# Problem requirements:
Every line below that has the string "type" needs to be copied.

# Records to process:
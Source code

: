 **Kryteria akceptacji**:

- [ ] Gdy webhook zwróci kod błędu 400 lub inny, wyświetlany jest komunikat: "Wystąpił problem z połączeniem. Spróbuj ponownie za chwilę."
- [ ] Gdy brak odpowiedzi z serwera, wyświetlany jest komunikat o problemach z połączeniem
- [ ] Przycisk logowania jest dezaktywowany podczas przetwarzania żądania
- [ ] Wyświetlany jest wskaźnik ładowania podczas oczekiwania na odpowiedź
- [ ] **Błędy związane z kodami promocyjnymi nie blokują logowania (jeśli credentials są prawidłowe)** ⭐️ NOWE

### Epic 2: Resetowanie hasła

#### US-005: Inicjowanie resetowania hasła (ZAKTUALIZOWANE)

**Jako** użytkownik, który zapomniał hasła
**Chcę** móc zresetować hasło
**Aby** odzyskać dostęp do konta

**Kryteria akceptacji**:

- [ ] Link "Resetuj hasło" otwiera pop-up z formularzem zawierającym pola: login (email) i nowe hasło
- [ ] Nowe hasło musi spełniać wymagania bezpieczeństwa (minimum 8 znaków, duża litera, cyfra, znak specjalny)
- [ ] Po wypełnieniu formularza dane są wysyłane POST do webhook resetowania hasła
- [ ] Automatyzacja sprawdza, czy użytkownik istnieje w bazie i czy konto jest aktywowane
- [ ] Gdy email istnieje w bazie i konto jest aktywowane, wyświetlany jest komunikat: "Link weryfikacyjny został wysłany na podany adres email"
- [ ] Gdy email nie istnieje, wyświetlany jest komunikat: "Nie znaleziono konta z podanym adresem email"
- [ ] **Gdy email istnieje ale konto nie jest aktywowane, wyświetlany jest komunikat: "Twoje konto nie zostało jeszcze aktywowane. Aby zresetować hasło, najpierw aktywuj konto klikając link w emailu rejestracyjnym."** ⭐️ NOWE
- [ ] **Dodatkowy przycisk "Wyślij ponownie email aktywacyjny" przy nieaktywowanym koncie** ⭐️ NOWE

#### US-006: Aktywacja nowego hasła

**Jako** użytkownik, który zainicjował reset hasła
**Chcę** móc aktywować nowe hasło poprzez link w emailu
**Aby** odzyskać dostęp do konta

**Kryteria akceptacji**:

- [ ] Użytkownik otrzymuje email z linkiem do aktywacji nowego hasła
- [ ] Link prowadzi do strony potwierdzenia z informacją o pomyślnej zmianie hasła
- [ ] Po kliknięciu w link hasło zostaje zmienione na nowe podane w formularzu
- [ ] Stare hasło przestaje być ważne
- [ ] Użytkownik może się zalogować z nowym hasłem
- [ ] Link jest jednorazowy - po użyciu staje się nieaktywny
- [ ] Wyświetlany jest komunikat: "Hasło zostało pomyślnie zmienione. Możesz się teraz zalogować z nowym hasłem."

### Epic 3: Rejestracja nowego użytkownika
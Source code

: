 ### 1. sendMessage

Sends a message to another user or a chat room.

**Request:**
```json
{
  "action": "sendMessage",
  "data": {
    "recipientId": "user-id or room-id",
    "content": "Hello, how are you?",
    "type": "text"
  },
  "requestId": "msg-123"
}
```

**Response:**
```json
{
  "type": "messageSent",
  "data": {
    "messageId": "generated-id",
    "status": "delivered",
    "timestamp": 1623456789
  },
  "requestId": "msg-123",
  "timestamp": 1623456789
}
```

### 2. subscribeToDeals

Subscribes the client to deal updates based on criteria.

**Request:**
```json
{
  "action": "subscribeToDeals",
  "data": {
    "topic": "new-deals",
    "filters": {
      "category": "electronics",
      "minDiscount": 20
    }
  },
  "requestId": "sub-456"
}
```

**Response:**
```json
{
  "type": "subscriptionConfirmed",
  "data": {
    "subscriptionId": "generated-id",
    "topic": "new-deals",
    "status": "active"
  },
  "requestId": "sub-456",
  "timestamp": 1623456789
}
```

# Result:
    "type": "text"
  "type": "messageSent",
  "type": "subscriptionConfirmed",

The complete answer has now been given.